- Associated Press - Monday, May 30, 2016

GILLETTE, Wyo. (AP) - Campbell County surveyors are hoping to buy drones to help do the job.

Unmanned aerial vehicles could save taxpayers thousands of dollars a year, some county officials say.

Tony Knievel, chief surveyor with the Campbell County Department of Public Works, told county commissioners recently how drones can be used for surveying work. The applications include route and site planning and aerial photography.

Drones are beginning to be used in a number of industries, Knievel said. Besides landfill and road surveys, aerial views are useful for coal mines, construction projects, rooftop inspections and parking lot surveys.

Surveyors also are starting to use drones for route planning. The device can be flown over a proposed route and record imagery and topography, Knievel said. The time and effort required to capture the same information on the ground is much greater, the Gillette News Record reported (https://tinyurl.com/hye78xk).

Flying over a proposed route with a drone allows surveyors to see things like changes in vegetation that could be missed during a ground inspection.

Agricultural applications also are being discovered, with unmanned aerial vehicles providing a view of crop conditions, acreage and even an analysis of vegetation types.
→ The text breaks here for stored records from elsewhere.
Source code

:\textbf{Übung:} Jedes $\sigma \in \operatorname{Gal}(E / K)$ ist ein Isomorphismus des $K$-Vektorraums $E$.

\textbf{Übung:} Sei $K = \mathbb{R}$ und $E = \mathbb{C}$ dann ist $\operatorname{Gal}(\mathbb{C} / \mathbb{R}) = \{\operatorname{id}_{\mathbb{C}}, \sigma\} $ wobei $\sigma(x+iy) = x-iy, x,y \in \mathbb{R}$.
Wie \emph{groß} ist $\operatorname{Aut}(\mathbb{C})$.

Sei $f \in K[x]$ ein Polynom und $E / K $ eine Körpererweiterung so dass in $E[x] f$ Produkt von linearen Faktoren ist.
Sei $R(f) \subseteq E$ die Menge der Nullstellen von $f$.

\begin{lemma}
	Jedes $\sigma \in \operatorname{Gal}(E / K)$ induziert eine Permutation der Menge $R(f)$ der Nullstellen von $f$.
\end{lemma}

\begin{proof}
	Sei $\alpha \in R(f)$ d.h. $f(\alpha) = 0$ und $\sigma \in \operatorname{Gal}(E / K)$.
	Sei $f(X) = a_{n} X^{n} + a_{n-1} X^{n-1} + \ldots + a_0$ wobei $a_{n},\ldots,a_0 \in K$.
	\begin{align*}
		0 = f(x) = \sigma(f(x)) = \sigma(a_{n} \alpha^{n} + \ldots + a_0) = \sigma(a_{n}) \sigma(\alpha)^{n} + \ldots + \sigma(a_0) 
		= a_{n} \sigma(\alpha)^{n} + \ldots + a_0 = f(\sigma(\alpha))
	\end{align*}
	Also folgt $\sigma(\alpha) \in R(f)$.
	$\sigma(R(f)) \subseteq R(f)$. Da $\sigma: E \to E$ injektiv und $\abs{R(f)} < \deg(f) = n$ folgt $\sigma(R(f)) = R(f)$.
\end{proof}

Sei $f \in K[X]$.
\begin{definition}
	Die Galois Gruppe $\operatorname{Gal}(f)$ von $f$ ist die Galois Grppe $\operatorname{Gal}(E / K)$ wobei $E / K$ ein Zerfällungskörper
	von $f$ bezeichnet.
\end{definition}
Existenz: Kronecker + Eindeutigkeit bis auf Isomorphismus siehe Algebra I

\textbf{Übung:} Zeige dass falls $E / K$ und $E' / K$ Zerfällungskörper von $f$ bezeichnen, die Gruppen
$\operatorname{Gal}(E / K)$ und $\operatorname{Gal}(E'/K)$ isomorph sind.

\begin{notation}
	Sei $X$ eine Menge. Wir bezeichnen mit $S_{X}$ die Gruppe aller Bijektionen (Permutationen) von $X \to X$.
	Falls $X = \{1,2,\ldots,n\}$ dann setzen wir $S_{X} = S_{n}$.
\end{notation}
Knievel first started using a drone for agricultural surveys.

“The agricultural side of it is blowing up,” Knievel said.

There are a number of benefits for the county in using aerial imaging solutions. These include economy, safety, efficiency, rapid workflow and versatility, Knievel said.

The cost benefits for the county by using drones for surveying are significant, he said. The cost of the annual aerial inspection of the landfill has risen from $5,315 in 2010 to $9,961 in 2015. That price continues to increase about 5 percent a year.

The cost to buy a good-quality drone can run from $1,300 to $30,000, Knievel said. He added he has seen good results from a $1,300 model.

Using a drone for aerial surveying also requires software to analyze and assemble the hundreds of photographs taken during a flight. The software can be licensed for $3,500 per year or bought for $8,500 with an annual license fee.

The total cost for the county to start using drone technology for surveying would be between $5,000 and $40,000, depending on hardware, Knievel said.

For a $7,000 startup cost, or less than the county now pays for one aerial survey of the landfill, the county could survey the landfill quarterly and use the equipment for additional tasks, Knievel said. The savings would increase the second year.

Commissioner Micky Shober recently expressed reservations about the county operating its own drone surveying program. “Sometimes we don’t have to have the latest, greatest technology,” he said during a budget meeting.

Shober advocated getting quotes from private surveyors. He said he would rather give them the business than have the county get into using drones for surveying.

Shober said he received quotes of $1,500 per survey.